This study was conducted in accordance with the Declaration of Helsinki and with good clinical practice. The study protocol was approved by the Institutional Review Boards of Kitasato University Kitasato Institute Hospital and Kyorin University School of Medicine. Written informed consent was obtained from all participating patients.

RESULTS

1. Patients

A total of 49 patients were prospectively enrolled. Twelve patients were excluded, including 11 who did not attend within the scheduled period and 1 who chose to withdraw from the study. Thirty-seven patients therefore completed the study. To ensure an accurate comparison of the acceptabilities and efficacies of the 2 formulations, 4 patients were excluded from the final analysis (33 patients) because they did not receive doses of 4 g/day, almost all patients were in remission (partial Mayo score, 1.0 ± 1.4) (Table 1). There was no significant difference in any patient characteristics or questionnaire responses between the 2 groups, and we therefore assessed the acceptabilities of the 2 formulations without distinguishing between the groups.

Patient Characteristics

2. Formulation Acceptabilities

The results of questionnaires 1 and 2 (Fig. 2) regarding the difficulties in taking each formulation are shown in Fig. 3. Significantly more patients considered the tablets difficult to take compared with the granules (P=0.0005).

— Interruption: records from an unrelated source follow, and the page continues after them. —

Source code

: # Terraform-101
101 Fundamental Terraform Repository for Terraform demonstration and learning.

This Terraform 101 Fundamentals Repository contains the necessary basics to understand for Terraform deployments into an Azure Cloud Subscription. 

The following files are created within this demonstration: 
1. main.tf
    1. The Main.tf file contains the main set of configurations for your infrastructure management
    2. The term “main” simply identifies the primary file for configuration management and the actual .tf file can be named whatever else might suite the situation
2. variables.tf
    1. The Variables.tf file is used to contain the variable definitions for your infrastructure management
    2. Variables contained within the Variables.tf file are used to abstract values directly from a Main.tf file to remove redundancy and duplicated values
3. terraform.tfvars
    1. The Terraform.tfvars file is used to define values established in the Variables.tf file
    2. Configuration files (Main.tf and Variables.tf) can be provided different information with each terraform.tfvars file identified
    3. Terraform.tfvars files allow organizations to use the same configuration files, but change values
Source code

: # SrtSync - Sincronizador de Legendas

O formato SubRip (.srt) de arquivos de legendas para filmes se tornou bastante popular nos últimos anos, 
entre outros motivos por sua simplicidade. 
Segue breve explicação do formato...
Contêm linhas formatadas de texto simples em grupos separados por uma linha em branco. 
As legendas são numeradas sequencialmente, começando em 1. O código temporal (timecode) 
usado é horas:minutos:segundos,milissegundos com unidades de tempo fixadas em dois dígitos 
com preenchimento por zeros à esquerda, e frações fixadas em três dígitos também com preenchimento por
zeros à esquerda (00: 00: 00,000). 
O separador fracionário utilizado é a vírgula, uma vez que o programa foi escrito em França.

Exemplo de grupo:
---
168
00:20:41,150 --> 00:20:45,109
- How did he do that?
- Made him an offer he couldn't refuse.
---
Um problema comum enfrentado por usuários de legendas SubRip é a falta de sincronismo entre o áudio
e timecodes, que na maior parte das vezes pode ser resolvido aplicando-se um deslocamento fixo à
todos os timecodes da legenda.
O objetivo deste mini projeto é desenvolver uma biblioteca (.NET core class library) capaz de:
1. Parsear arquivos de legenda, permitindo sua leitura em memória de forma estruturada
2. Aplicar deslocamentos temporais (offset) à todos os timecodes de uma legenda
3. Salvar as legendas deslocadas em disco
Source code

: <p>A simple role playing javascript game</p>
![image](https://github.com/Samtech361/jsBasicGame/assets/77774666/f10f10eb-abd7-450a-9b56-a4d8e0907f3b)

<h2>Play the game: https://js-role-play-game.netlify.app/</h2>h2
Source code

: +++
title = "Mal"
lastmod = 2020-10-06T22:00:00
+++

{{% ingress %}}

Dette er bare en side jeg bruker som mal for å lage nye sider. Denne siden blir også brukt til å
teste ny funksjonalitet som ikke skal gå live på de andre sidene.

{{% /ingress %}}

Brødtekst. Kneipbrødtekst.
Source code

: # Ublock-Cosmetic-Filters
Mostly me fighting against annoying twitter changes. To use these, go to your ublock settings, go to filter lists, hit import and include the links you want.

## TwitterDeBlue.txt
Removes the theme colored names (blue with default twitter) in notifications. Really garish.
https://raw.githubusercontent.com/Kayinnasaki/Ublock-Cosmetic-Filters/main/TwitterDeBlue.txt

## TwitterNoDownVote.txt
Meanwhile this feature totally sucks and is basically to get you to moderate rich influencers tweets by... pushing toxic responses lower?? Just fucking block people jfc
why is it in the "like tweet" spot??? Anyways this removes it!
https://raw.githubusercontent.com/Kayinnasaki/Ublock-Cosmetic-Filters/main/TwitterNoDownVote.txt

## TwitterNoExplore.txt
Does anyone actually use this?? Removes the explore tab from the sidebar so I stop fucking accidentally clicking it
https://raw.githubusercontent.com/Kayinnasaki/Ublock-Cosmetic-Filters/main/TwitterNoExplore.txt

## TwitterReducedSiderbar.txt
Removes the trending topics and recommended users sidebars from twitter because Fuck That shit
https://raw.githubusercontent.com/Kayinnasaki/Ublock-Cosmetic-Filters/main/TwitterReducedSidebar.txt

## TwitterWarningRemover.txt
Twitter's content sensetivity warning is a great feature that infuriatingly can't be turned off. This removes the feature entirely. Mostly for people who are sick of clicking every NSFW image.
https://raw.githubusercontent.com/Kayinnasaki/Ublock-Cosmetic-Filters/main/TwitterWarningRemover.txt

When the 2 formulations were compared directly (questionnaire 3) (Fig. 2C), patients considered the granules to be significantly more acceptable than the tablets (P=0.004) (Fig. 4A), largely due to the reduced volume of medication in the granule formulation (Fig. 4B).

Fig. 3.

Answers to the questions: (A) “Did you find the tablets/granules difficult to take?” (questionnaires 1 and 2, Q. I; n=33, chi-square test, P=0.0005), and (B) the reasons for the answers (multiple answers allowed). CR, controlled-release.

Fig. 4.

Answers to the question: (A) “Which formulation did you find easier to take?” (questionnaire 3, Q. I; n=33, chi-square test, P=0.004), and (B) the reasons for the answers (multiple answers allowed). CR, controlled-release.

3. Medication Adherence

The adherence rate in patients taking the tablets was 91%±11% compared with 94% ± 8% in patients taking the granules (Fig. 5). There was no significant difference between the adherence rates for the 2 formulations (P=0.139), although adherence to the granules tended to be higher. Thirty percent of patients showed better adherence to the granules compared with the tablets, while 12% showed better adherence to the tablets (P=0.180). Eighteen percent of patients missed taking tablets because of their acceptability, compared with only 3% who missed taking the granules (P=0.0456). Eighteen percent also felt that the tablets were more likely to be missed than the granules, whereas no patient felt that the granules were more likely to be missed. Six percent of patients showed high adherence to the granules but low adherence to the tablets.

Fig. 5.

Patient adherence rates to tablets and granules (n=33, paired t-test, P=0.139). High adherence, ≥80%; low adherence, <80%.

4. Efficacy

Before and after taking each formulation, no significant change of partial Mayo score was observed in both the 2 formulations (Fig. 6). The responses regarding the patients’ perceptions of formulation efficacy are shown in Fig. 7. A total of 70% of patients noticed no difference between the 2 formulations, while 18% and 12% considered the granules and tablets to be more effective, respectively. There was no significant difference between the 2 formulations in terms of efficacy.

Fig. 6.

Change of partial Mayo score before and after taking each formulation (no significant change was observed through this study. (A) Tablet (n=33, paired t-test, P=0.478) and (B) granules (n=33, paired t-test, P=0.838).

Fig. 7.

Answers to the question “Which formulation did you feel was more effective?” (questionnaire 3, Q. V; n=33, chi-square test, P=0.753).

5. Adverse Events

Most patients experienced no adverse events related to CR mesalazine during the study period. One patient who had taken CR mesalazine tablets before enrollment experienced deterioration of abdominal symptoms during the granule period and improved after switching to the tablets; the partial Mayo score of the patient was 0 at enrollment, increased to 3 after taking the granules and decreased to 2 after taking the tablets.

DISCUSSION

To the best of our knowledge, this was the first study to compare the acceptability, adherence, and efficacy of 2 different formulations of CR mesalazine directly, using a crossover design to avoid potential bias. We demonstrated that CR mesalazine granules were more acceptable than tablets, and patient adherence tended to be slightly better for granules than for tablets, although there was no statistically significant difference.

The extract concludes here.